Find the line containing "EXTRA_NAME3 | longtext", then return it and every line after it through the end of the records, exactly. Leave out pictures.

(Pictures paired with source code)
┏━━
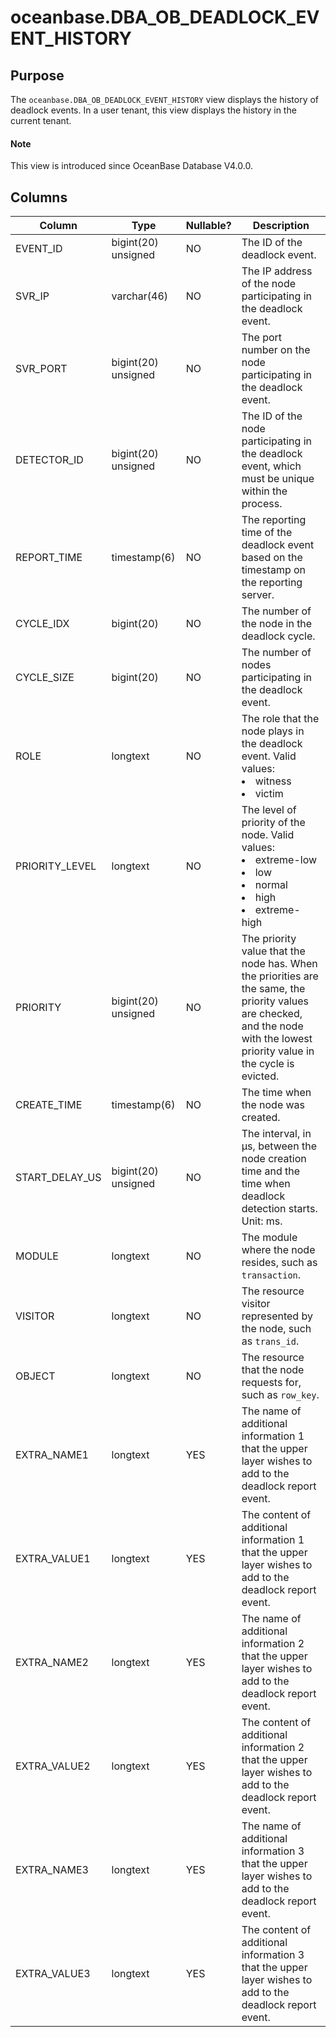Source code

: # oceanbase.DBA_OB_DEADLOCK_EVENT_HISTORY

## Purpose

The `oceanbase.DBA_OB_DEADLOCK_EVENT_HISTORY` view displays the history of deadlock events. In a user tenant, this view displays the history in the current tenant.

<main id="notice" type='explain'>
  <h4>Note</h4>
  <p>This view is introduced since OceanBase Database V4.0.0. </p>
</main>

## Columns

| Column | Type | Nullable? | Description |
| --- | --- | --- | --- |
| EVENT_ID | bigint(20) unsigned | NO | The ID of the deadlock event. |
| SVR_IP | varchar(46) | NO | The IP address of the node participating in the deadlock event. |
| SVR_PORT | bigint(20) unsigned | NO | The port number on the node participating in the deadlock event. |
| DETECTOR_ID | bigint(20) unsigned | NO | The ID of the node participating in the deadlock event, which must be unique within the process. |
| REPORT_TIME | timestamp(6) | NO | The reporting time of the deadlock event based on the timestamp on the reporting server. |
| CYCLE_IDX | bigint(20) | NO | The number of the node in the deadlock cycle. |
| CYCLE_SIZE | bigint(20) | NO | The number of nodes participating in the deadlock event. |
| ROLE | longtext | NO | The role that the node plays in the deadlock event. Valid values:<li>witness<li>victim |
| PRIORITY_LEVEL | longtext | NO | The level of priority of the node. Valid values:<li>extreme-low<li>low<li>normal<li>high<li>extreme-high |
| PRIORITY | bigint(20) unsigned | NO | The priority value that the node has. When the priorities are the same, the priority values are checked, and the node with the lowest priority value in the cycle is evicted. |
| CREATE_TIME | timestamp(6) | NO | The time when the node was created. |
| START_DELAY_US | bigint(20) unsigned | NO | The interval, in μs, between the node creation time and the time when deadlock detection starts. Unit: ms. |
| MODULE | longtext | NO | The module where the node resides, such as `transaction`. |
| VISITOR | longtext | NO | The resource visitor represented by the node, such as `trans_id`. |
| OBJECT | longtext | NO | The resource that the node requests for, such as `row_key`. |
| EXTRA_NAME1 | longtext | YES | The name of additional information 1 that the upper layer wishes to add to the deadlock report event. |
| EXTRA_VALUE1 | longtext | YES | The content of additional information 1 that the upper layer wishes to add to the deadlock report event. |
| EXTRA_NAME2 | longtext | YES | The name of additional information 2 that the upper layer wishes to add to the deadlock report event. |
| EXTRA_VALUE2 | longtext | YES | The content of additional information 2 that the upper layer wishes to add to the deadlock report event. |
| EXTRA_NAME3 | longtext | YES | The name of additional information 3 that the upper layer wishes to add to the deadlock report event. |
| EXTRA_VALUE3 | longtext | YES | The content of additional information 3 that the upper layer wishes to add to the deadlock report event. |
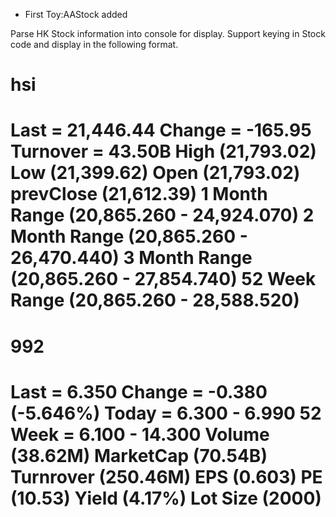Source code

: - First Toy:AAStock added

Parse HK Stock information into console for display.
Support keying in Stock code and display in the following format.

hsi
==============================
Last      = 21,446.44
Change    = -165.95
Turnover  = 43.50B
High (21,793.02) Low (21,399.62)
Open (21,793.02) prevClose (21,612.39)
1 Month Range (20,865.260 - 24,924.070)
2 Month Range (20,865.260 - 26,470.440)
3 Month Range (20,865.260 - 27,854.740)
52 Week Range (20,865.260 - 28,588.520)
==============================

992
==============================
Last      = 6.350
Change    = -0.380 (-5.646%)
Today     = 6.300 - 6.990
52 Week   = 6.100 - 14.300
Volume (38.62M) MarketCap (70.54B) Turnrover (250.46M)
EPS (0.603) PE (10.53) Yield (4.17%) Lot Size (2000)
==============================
┗━━
EXERCISE OUTPUT>
| EXTRA_NAME3 | longtext | YES | The name of additional information 3 that the upper layer wishes to add to the deadlock report event. |
| EXTRA_VALUE3 | longtext | YES | The content of additional information 3 that the upper layer wishes to add to the deadlock report event. |
Source code

: - First Toy:AAStock added

Parse HK Stock information into console for display.
Support keying in Stock code and display in the following format.

hsi
==============================
Last      = 21,446.44
Change    = -165.95
Turnover  = 43.50B
High (21,793.02) Low (21,399.62)
Open (21,793.02) prevClose (21,612.39)
1 Month Range (20,865.260 - 24,924.070)
2 Month Range (20,865.260 - 26,470.440)
3 Month Range (20,865.260 - 27,854.740)
52 Week Range (20,865.260 - 28,588.520)
==============================

992
==============================
Last      = 6.350
Change    = -0.380 (-5.646%)
Today     = 6.300 - 6.990
52 Week   = 6.100 - 14.300
Volume (38.62M) MarketCap (70.54B) Turnrover (250.46M)
EPS (0.603) PE (10.53) Yield (4.17%) Lot Size (2000)
==============================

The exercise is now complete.